WHAT YOU SHOULD DO = Retype, word for word, every line of the records below starting at the one that contains "## аргументы, общие для всех функций" and ending at the one that contains "работы учётные данные."; include both of those lines and nothing more.

Recorded data:
BEGIN

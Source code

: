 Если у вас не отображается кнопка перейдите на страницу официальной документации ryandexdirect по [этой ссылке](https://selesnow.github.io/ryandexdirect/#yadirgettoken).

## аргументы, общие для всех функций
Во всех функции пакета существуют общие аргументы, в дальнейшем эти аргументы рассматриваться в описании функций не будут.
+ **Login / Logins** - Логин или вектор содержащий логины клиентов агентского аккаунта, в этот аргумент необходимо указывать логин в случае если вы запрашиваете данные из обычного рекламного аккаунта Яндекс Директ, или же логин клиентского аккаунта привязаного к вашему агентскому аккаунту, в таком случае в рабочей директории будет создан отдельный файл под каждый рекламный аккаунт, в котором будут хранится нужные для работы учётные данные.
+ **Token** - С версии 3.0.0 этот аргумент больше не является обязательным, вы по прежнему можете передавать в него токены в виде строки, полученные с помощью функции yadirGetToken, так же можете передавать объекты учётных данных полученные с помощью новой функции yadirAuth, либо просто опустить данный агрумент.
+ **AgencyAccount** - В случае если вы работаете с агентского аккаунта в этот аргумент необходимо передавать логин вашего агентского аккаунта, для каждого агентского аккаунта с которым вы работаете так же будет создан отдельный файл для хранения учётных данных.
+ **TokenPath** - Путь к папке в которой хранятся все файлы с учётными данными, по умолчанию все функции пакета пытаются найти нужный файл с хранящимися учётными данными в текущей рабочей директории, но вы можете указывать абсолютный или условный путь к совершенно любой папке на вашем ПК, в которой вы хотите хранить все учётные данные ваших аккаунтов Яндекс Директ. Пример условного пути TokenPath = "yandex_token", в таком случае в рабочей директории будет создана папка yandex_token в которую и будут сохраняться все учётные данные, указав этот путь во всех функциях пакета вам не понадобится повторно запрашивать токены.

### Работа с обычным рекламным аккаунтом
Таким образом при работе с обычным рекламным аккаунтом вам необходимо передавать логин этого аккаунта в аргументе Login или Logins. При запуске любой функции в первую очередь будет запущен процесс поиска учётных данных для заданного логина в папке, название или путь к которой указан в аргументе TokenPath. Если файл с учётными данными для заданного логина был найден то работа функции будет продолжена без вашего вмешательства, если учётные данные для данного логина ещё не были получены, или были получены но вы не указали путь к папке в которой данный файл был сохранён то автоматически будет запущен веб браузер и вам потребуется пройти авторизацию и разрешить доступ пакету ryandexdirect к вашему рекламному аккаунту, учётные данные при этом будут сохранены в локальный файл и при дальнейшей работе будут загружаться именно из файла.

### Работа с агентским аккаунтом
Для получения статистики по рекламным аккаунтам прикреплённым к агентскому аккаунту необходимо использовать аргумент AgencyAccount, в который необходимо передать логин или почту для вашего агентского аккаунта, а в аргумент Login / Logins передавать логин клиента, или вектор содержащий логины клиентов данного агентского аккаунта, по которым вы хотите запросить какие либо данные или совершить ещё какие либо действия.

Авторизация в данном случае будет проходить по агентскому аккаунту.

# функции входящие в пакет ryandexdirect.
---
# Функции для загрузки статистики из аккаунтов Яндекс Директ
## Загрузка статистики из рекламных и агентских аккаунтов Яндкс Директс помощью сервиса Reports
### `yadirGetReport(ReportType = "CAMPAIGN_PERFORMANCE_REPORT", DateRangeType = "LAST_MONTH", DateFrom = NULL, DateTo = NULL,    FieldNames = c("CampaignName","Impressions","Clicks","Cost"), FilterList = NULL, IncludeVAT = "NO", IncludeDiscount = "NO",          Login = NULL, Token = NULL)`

END

WRITTEN RESPONSE =
## аргументы, общие для всех функций
Во всех функции пакета существуют общие аргументы, в дальнейшем эти аргументы рассматриваться в описании функций не будут.
+ **Login / Logins** - Логин или вектор содержащий логины клиентов агентского аккаунта, в этот аргумент необходимо указывать логин в случае если вы запрашиваете данные из обычного рекламного аккаунта Яндекс Директ, или же логин клиентского аккаунта привязаного к вашему агентскому аккаунту, в таком случае в рабочей директории будет создан отдельный файл под каждый рекламный аккаунт, в котором будут хранится нужные для работы учётные данные.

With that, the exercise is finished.